As reported by the ABI – First in Detroit, then in Stockton, CA, and now in New Jersey, judges and other top officials are challenging the widespread belief that public pensions are untouchable, the New York Times reported yesterday.
New Jersey Governor Chris Christie delivered the latest blow on Tuesday, when he proposed to freeze that state’s public pension plans and move workers into new ones intended not to overwhelm future budgets or impose open-ended demands on taxpayers.
The first crack came in Detroit, where a judge ruled that public pensions could, in fact, be reduced, at least in bankruptcy. Then, just a few weeks ago, an opinion by the bankruptcy judge for Stockton, which emerged from chapter 9 yesterday, called CalPERS a bully for insisting in court that pension cuts were wholly out of the question. Such dogma “encourages dysfunctional strategies,” wrote Bankruptcy Judge Christopher Klein for the Eastern District of California. He said that CalPERS’s legal arguments were invalid, concluding that it lacked standing to dominate the courtroom discussion the way it had.

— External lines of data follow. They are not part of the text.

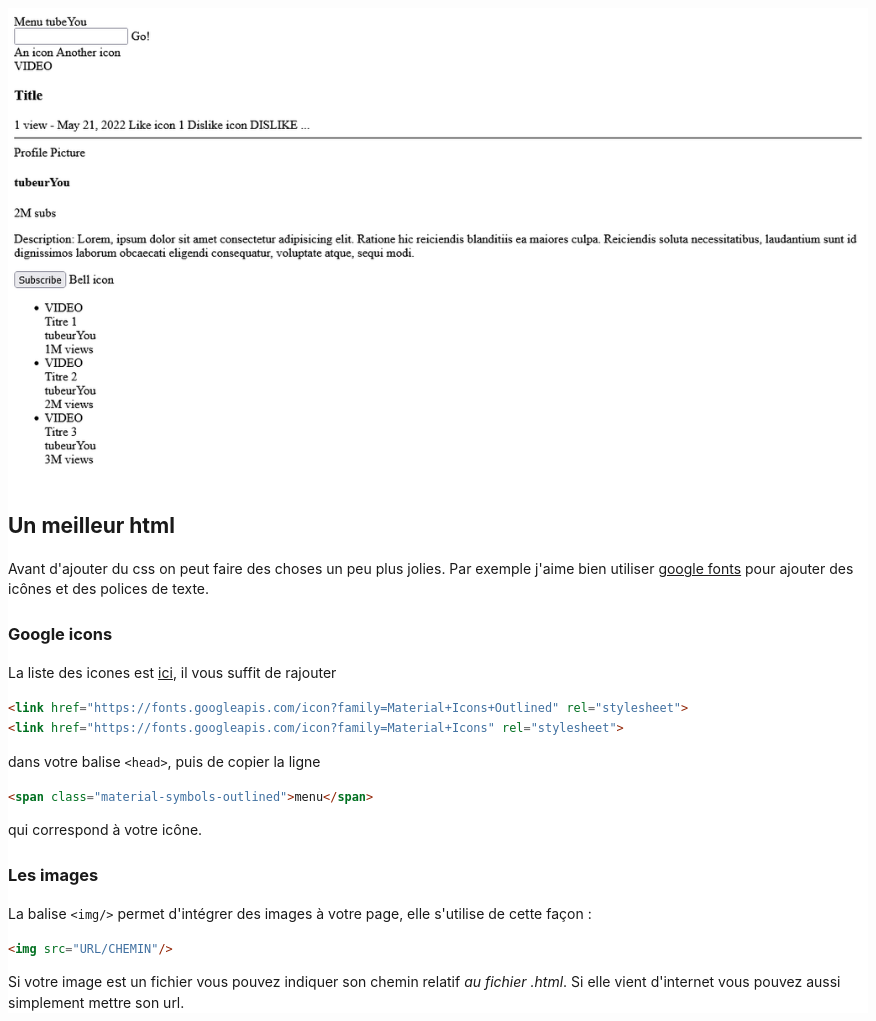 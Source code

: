 ![missing image](follow-allong/screenshots/step%201.png)

## Un meilleur html

Avant d'ajouter du css on peut faire des choses un peu plus jolies. Par exemple j'aime bien utiliser [google fonts](https://developers.google.com/fonts/docs/material_icons) pour ajouter des icônes et des polices de texte.

### Google icons

La liste des icones est [ici](https://fonts.google.com/icons), il vous suffit de rajouter
```html
<link href="https://fonts.googleapis.com/icon?family=Material+Icons+Outlined" rel="stylesheet">
<link href="https://fonts.googleapis.com/icon?family=Material+Icons" rel="stylesheet">
```
dans votre balise `<head>`, puis de copier la ligne
```html
<span class="material-symbols-outlined">menu</span>
```
qui correspond à votre icône.

### Les images

La balise `<img/>` permet d'intégrer des images à votre page, elle s'utilise de cette façon :
```html
<img src="URL/CHEMIN"/>
```
Si votre image est un fichier vous pouvez indiquer son chemin relatif *au fichier .html*. Si elle vient d'internet vous pouvez aussi simplement mettre son url.
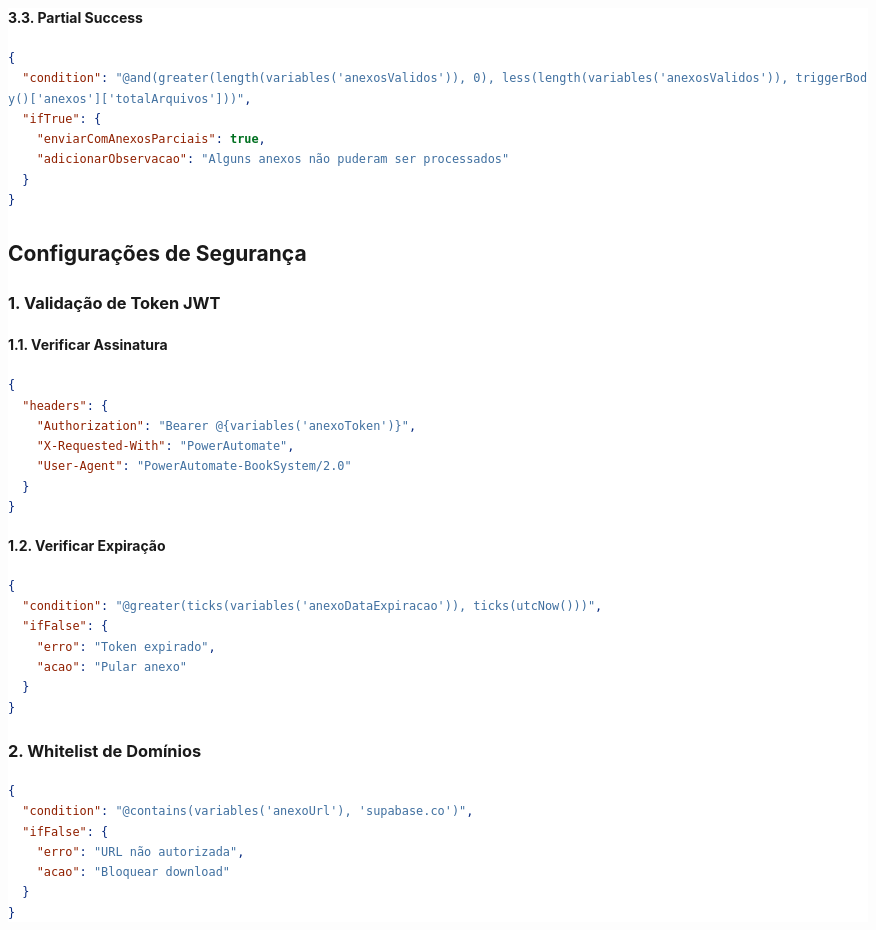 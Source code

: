 #### 3.3. Partial Success

```json
{
  "condition": "@and(greater(length(variables('anexosValidos')), 0), less(length(variables('anexosValidos')), triggerBody()['anexos']['totalArquivos']))",
  "ifTrue": {
    "enviarComAnexosParciais": true,
    "adicionarObservacao": "Alguns anexos não puderam ser processados"
  }
}
```

## Configurações de Segurança

### 1. Validação de Token JWT

#### 1.1. Verificar Assinatura

```json
{
  "headers": {
    "Authorization": "Bearer @{variables('anexoToken')}",
    "X-Requested-With": "PowerAutomate",
    "User-Agent": "PowerAutomate-BookSystem/2.0"
  }
}
```

#### 1.2. Verificar Expiração

```json
{
  "condition": "@greater(ticks(variables('anexoDataExpiracao')), ticks(utcNow()))",
  "ifFalse": {
    "erro": "Token expirado",
    "acao": "Pular anexo"
  }
}
```

### 2. Whitelist de Domínios

```json
{
  "condition": "@contains(variables('anexoUrl'), 'supabase.co')",
  "ifFalse": {
    "erro": "URL não autorizada",
    "acao": "Bloquear download"
  }
}
```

More striking is the fact that Stockton did not even seek permission to freeze its pension plans, but Judge Kleinthe nevertheless wrote that it was entitled to do so and went on to cite steps that struggling cities in general should take to trim their pension costs legally.
New Jersey seems have taken Judge Klein’s instructions to heart, even though states cannot file for bankruptcy and thus lack that particular leverage. For months, a pension commission formed by Governor Christie has been working quietly with the New Jersey Education Association, normally one of the state’s most litigious pension adversaries. By talking to each other instead of battling in court again, the two groups managed to find enough common ground to issue what they called a “road map” toward solving New Jersey’s daunting pension problems.